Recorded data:
────────

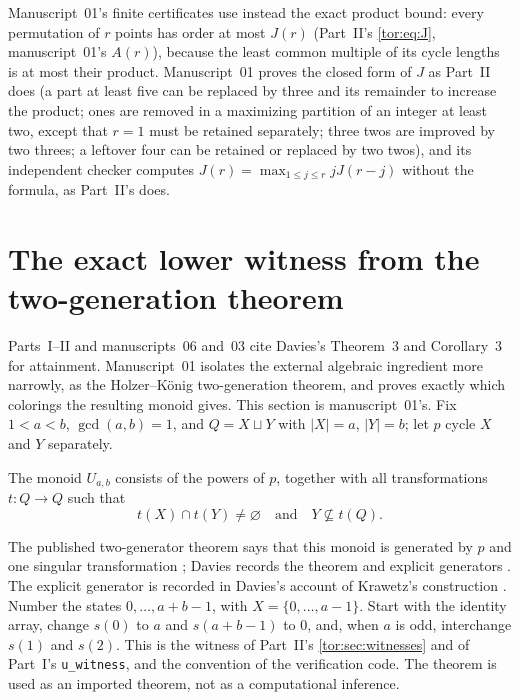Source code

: \documentclass[11pt,a4paper]{article}
\numberwithin{equation}{section}
\theoremstyle{definition}
\theoremstyle{remark}
\begin{document}
Manuscript~01's finite certificates use instead the exact product bound:
every permutation of $r$ points has order at most $J(r)$ (Part~II's
\eqref{tor:eq:J}, manuscript~01's $A(r)$), because the least common multiple
of its cycle lengths is at most their product. Manuscript~01 proves the
closed form of $J$ as Part~II does (a part at least five can be replaced by
three and its remainder to increase the product; ones are removed in a
maximizing partition of an integer at least two, except that $r=1$ must be
retained separately; three twos are improved by two threes; a leftover four
can be retained or replaced by two twos), and its independent checker
computes $J(r)=\max_{1\le j\le r}jJ(r-j)$ without the formula, as Part~II's
does.

\section{The exact lower witness from the two-generation theorem}\label{evo:sec:witness}

Parts~I--II and manuscripts~06 and~03 cite Davies's Theorem~3 and
Corollary~3 for attainment. Manuscript~01 isolates the external algebraic
ingredient more narrowly, as the Holzer--K\"onig two-generation theorem, and
proves exactly which colorings the resulting monoid gives. This section is
manuscript~01's. Fix $1<a<b$, $\gcd(a,b)=1$, and $Q=X\sqcup Y$ with $|X|=a$,
$|Y|=b$; let $p$ cycle $X$ and $Y$ separately.

\begin{definition}\label{evo:et:def:U}
The monoid $U_{a,b}$ consists of the powers of $p$, together with all
transformations $t:Q\to Q$ such that
\[
 t(X)\cap t(Y)\ne\varnothing
 \quad\text{and}\quad Y\not\subseteq t(Q).
\]
\end{definition}

The published two-generator theorem says that this monoid is generated by $p$
and one singular transformation \cite[Theorem~8]{HolzerKoenig2004}; Davies
records the theorem and explicit generators \cite[Section~3]{Davies2017}. The
explicit generator is recorded in Davies's account of Krawetz's construction
\cite{Krawetz2003}. Number the states $0,\ldots,a+b-1$, with
$X=\{0,\ldots,a-1\}$. Start with the identity array, change $s(0)$ to $a$ and
$s(a+b-1)$ to $0$, and, when $a$ is odd, interchange $s(1)$ and $s(2)$. This is
the witness of Part~II's \cref{tor:sec:witnesses} and of Part~I's
\texttt{u\_witness}, and the convention of the verification code. The theorem
is used as an imported theorem, not as a computational inference.
\end{document}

────────

INSTRUCTIONS TO FOLLOW: Spot every line in the entries that includes the word "three", and copy each one out.

SOLUTION:
three and its remainder to increase the product; ones are removed in a
retained separately; three twos are improved by two threes; a leftover four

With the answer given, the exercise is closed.